Seventy-five years after Bloody Friday, when dozens of striking drivers were gunned down by shotgun-wielding police (two died, and most of the unarmed strikers were shot in the back), there is a growing fear that the rights won by the workers of the 1930s are in jeopardy. Rather than a celebration of the strikes of 1934, this year's commemoration is shaping up as a sobering reminder of how fragile the gains won then have proved.

"Solidarity," which built the middle class, is still OK if it is practiced by Polish workers or Iranian students, but it is in tatters in the U.S. Just go to St. Paul and watch cars with "Obama" bumper stickers drive past union pickets protesting the refusal of the new Lexington Parkway Trader Joe's to allow workers to consider unionizing. Our thirst for "Three-Buck Chuck" has trumped self-preservation.

Workers are under relentless pressure to concede wages, benefits and pensions. Now, in a deep recession that is beginning to mirror the Depression, nonunion workers -- who benefited from gains won by unions -- are watching their security erode, too. On every front, protections won with the battles that began in 1934 in cities like Minneapolis and paved the way for ideas such as a living wage, fairness in the workplace and the National Labor Relations Act, are being chiseled away.

"Today is starting to look more and more like the era the truck drivers were living in back in the 1930s," says Dave Riehle, a locomotive engineer for the Union Pacific who has become a leading union authority on the Depression era turmoil in Minneapolis. "The union movement learned then that you have to organize and get out on the streets if you want to change the relationships of the forces in society. Obama is not going to save the workers, just like FDR did not save them. Labor has never had a savior. If we are going to save ourselves, we have to do it ourselves."

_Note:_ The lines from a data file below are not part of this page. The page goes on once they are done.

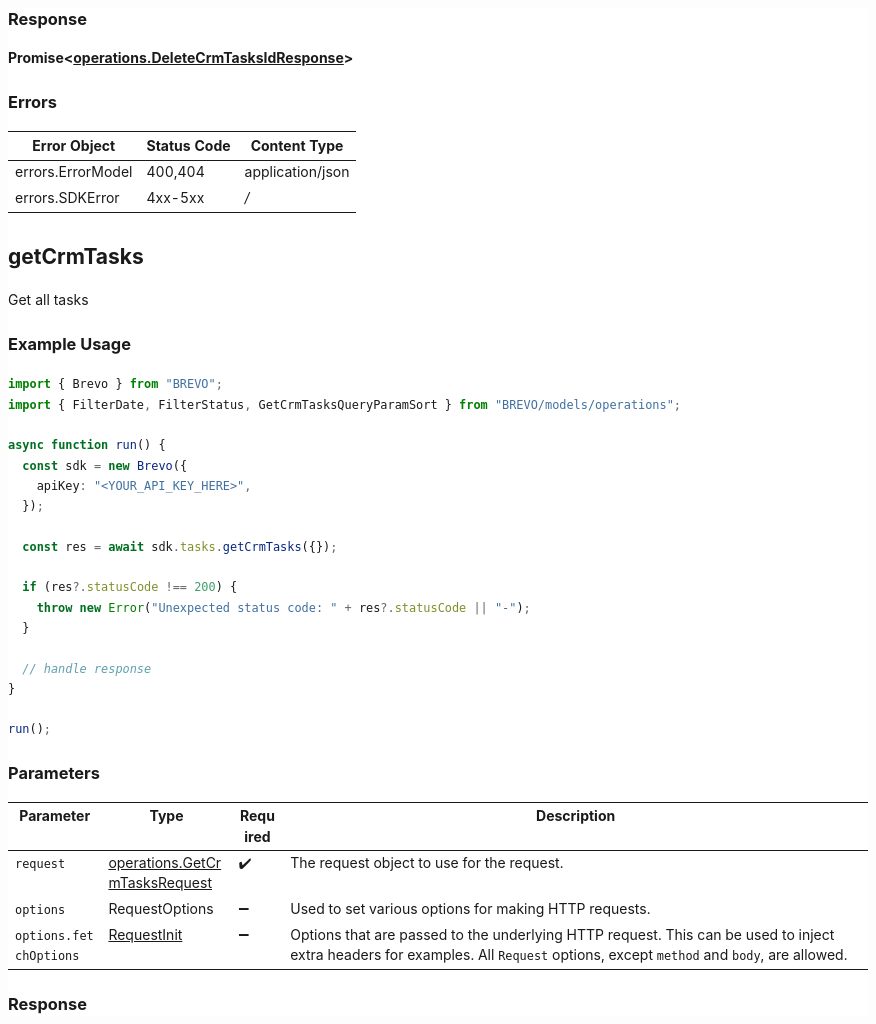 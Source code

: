 ### Response

**Promise<[operations.DeleteCrmTasksIdResponse](../../models/operations/deletecrmtasksidresponse.md)>**
### Errors

| Error Object      | Status Code       | Content Type      |
| ----------------- | ----------------- | ----------------- |
| errors.ErrorModel | 400,404           | application/json  |
| errors.SDKError   | 4xx-5xx           | */*               |

## getCrmTasks

Get all tasks

### Example Usage

```typescript
import { Brevo } from "BREVO";
import { FilterDate, FilterStatus, GetCrmTasksQueryParamSort } from "BREVO/models/operations";

async function run() {
  const sdk = new Brevo({
    apiKey: "<YOUR_API_KEY_HERE>",
  });

  const res = await sdk.tasks.getCrmTasks({});

  if (res?.statusCode !== 200) {
    throw new Error("Unexpected status code: " + res?.statusCode || "-");
  }
  
  // handle response
}

run();
```

### Parameters

| Parameter                                                                                                                                                                      | Type                                                                                                                                                                           | Required                                                                                                                                                                       | Description                                                                                                                                                                    |
| ------------------------------------------------------------------------------------------------------------------------------------------------------------------------------ | ------------------------------------------------------------------------------------------------------------------------------------------------------------------------------ | ------------------------------------------------------------------------------------------------------------------------------------------------------------------------------ | ------------------------------------------------------------------------------------------------------------------------------------------------------------------------------ |
| `request`                                                                                                                                                                      | [operations.GetCrmTasksRequest](../../models/operations/getcrmtasksrequest.md)                                                                                                 | :heavy_check_mark:                                                                                                                                                             | The request object to use for the request.                                                                                                                                     |
| `options`                                                                                                                                                                      | RequestOptions                                                                                                                                                                 | :heavy_minus_sign:                                                                                                                                                             | Used to set various options for making HTTP requests.                                                                                                                          |
| `options.fetchOptions`                                                                                                                                                         | [RequestInit](https://developer.mozilla.org/en-US/docs/Web/API/Request/Request#options)                                                                                        | :heavy_minus_sign:                                                                                                                                                             | Options that are passed to the underlying HTTP request. This can be used to inject extra headers for examples. All `Request` options, except `method` and `body`, are allowed. |


### Response
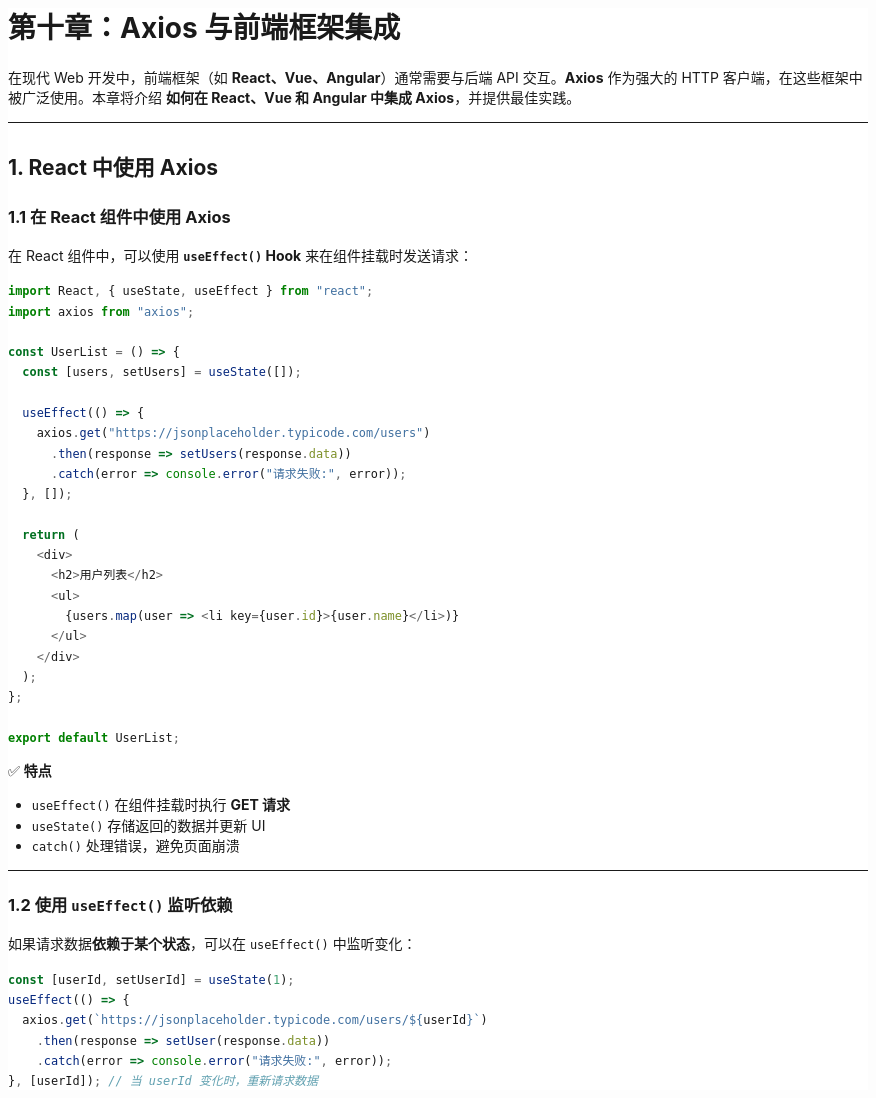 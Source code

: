 # **第十章：Axios 与前端框架集成**

在现代 Web 开发中，前端框架（如 **React、Vue、Angular**）通常需要与后端 API 交互。**Axios** 作为强大的 HTTP 客户端，在这些框架中被广泛使用。本章将介绍 **如何在 React、Vue 和 Angular 中集成 Axios**，并提供最佳实践。

---

## **1. React 中使用 Axios**

### **1.1 在 React 组件中使用 Axios**

在 React 组件中，可以使用 **`useEffect()` Hook** 来在组件挂载时发送请求：

```javascript
import React, { useState, useEffect } from "react";
import axios from "axios";

const UserList = () => {
  const [users, setUsers] = useState([]);

  useEffect(() => {
    axios.get("https://jsonplaceholder.typicode.com/users")
      .then(response => setUsers(response.data))
      .catch(error => console.error("请求失败:", error));
  }, []);

  return (
    <div>
      <h2>用户列表</h2>
      <ul>
        {users.map(user => <li key={user.id}>{user.name}</li>)}
      </ul>
    </div>
  );
};

export default UserList;
```

✅ **特点**

- `useEffect()` 在组件挂载时执行 **GET 请求**
- `useState()` 存储返回的数据并更新 UI
- `catch()` 处理错误，避免页面崩溃

---

### **1.2 使用 `useEffect()` 监听依赖**

如果请求数据**依赖于某个状态**，可以在 `useEffect()` 中监听变化：

```javascript
const [userId, setUserId] = useState(1);
useEffect(() => {
  axios.get(`https://jsonplaceholder.typicode.com/users/${userId}`)
    .then(response => setUser(response.data))
    .catch(error => console.error("请求失败:", error));
}, [userId]); // 当 userId 变化时，重新请求数据
```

To look at photos of the 1934 strikes is to be amazed by the masses of men on the street, and appalled by the violence that erupted, much of it committed by business interests that for years suppressed union efforts with teams of club-swinging strikebreakers. No one wants to see a repeat of those days. But no one should expect working people to sit by as basic, hard-earned rights are taken away.

"We haven't reached a tipping point, but working Americans won't be patient forever," says Riehle, who is one of the organizers for the "One Day In July Street Festival" (for more information, see www.onedayinjuly.org).

"This is more about today and tomorrow than it is about yesterday," agrees Linda Leighton, a Hopkins school worker and one of the event organizers whose grandfather, Vincent R. Dunne, was one of the leaders of the 1934 labor uprising. "With the economy the way it is, it's important to tell people how things were done in 1934, and how brave people gathered together, and stood up for each other."